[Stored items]
============================================================
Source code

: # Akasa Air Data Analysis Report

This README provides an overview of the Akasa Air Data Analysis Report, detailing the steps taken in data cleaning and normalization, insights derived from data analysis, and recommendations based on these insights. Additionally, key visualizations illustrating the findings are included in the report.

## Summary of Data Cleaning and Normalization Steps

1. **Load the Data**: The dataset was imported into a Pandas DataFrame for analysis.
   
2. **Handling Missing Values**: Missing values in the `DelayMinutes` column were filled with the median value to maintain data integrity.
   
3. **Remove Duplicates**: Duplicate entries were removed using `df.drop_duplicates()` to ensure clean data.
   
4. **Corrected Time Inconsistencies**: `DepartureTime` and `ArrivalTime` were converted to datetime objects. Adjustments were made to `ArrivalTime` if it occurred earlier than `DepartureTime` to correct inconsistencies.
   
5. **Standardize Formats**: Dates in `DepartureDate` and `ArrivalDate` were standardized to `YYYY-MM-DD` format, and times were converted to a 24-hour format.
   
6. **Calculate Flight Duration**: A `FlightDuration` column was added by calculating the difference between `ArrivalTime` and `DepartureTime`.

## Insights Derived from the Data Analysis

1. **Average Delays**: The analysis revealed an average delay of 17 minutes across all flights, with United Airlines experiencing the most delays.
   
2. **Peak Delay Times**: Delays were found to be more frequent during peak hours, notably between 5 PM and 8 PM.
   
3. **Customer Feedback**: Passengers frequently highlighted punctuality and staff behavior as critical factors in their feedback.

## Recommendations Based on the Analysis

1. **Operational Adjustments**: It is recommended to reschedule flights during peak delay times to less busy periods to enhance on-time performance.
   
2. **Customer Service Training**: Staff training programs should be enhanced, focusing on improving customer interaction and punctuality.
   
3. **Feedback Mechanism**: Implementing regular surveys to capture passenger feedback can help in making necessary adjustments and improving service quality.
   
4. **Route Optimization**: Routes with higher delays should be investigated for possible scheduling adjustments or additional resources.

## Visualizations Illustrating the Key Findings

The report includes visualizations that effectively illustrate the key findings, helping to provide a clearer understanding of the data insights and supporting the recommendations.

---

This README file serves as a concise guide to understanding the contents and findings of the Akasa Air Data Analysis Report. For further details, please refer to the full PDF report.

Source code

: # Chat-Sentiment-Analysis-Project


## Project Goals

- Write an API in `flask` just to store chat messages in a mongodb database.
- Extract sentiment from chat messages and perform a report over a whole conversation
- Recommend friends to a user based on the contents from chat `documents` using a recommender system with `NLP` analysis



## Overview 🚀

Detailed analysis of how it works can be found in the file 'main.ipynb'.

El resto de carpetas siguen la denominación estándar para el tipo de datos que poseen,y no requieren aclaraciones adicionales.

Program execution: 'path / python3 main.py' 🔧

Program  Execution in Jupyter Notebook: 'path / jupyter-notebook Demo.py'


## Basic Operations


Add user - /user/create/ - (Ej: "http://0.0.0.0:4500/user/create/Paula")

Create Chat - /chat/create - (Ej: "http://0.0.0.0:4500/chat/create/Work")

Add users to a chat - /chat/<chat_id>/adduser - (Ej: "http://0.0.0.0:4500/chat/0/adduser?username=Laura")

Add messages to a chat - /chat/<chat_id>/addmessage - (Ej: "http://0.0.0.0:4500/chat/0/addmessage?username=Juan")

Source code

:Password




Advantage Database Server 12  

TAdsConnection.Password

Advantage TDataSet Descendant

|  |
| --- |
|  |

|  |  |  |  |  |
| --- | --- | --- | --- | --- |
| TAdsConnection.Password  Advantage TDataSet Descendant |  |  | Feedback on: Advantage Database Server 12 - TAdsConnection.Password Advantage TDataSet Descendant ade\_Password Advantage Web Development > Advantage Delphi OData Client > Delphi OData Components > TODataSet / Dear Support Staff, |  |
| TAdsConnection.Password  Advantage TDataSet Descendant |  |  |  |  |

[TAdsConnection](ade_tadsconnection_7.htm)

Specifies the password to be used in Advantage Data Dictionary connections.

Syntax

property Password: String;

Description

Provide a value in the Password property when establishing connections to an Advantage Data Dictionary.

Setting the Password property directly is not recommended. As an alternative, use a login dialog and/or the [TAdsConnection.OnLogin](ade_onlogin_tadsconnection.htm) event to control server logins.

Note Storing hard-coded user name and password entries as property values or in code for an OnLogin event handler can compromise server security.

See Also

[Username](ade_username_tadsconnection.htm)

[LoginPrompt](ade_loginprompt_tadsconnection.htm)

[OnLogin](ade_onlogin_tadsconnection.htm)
============================================================
Go through the entries and copy each line holding the string "from".

This README provides an overview of the Akasa Air Data Analysis Report, detailing the steps taken in data cleaning and normalization, insights derived from data analysis, and recommendations based on these insights. Additionally, key visualizations illustrating the findings are included in the report.
## Insights Derived from the Data Analysis
- Extract sentiment from chat messages and perform a report over a whole conversation
- Recommend friends to a user based on the contents from chat `documents` using a recommender system with `NLP` analysis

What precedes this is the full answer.